Assignment
Copy the listing exactly, leaving out every picture.

Data for this task
▬▬▬▬▬▬

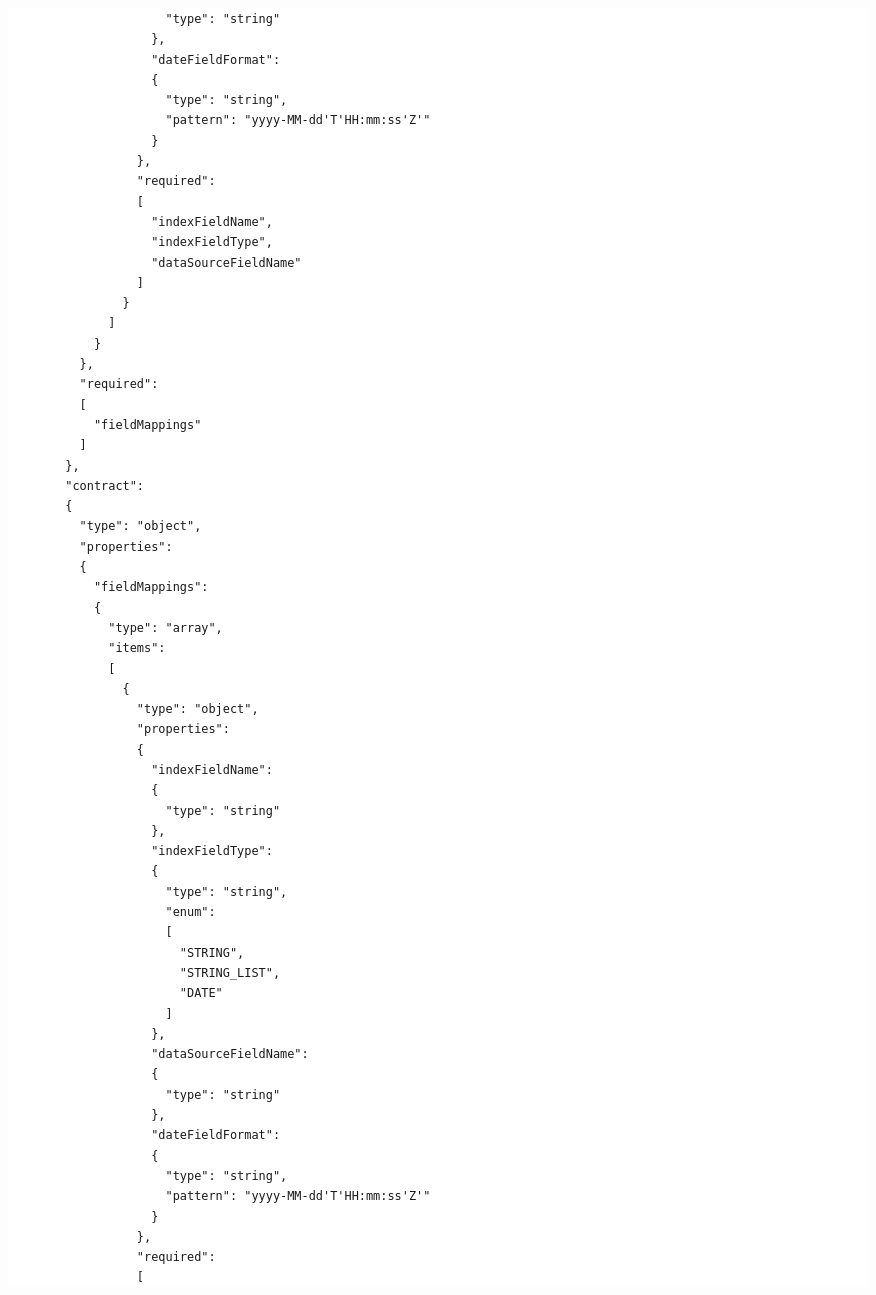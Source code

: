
 ```
                      "type": "string"
                    },
                    "dateFieldFormat":
                    {
                      "type": "string",
                      "pattern": "yyyy-MM-dd'T'HH:mm:ss'Z'"
                    }
                  },
                  "required":
                  [
                    "indexFieldName",
                    "indexFieldType",
                    "dataSourceFieldName"
                  ]
                }
              ]
            }
          },
          "required":
          [
            "fieldMappings"
          ]
        },
        "contract":
        {
          "type": "object",
          "properties":
          {
            "fieldMappings":
            {
              "type": "array",
              "items":
              [
                {
                  "type": "object",
                  "properties":
                  {
                    "indexFieldName":
                    {
                      "type": "string"
                    },
                    "indexFieldType":
                    {
                      "type": "string",
                      "enum":
                      [
                        "STRING",
                        "STRING_LIST",
                        "DATE"
                      ]
                    },
                    "dataSourceFieldName":
                    {
                      "type": "string"
                    },
                    "dateFieldFormat":
                    {
                      "type": "string",
                      "pattern": "yyyy-MM-dd'T'HH:mm:ss'Z'"
                    }
                  },
                  "required":
                  [
```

▬▬▬▬▬▬

Result of this task
Source code

:
 ```
                      "type": "string"
                    },
                    "dateFieldFormat":
                    {
                      "type": "string",
                      "pattern": "yyyy-MM-dd'T'HH:mm:ss'Z'"
                    }
                  },
                  "required":
                  [
                    "indexFieldName",
                    "indexFieldType",
                    "dataSourceFieldName"
                  ]
                }
              ]
            }
          },
          "required":
          [
            "fieldMappings"
          ]
        },
        "contract":
        {
          "type": "object",
          "properties":
          {
            "fieldMappings":
            {
              "type": "array",
              "items":
              [
                {
                  "type": "object",
                  "properties":
                  {
                    "indexFieldName":
                    {
                      "type": "string"
                    },
                    "indexFieldType":
                    {
                      "type": "string",
                      "enum":
                      [
                        "STRING",
                        "STRING_LIST",
                        "DATE"
                      ]
                    },
                    "dataSourceFieldName":
                    {
                      "type": "string"
                    },
                    "dateFieldFormat":
                    {
                      "type": "string",
                      "pattern": "yyyy-MM-dd'T'HH:mm:ss'Z'"
                    }
                  },
                  "required":
                  [
```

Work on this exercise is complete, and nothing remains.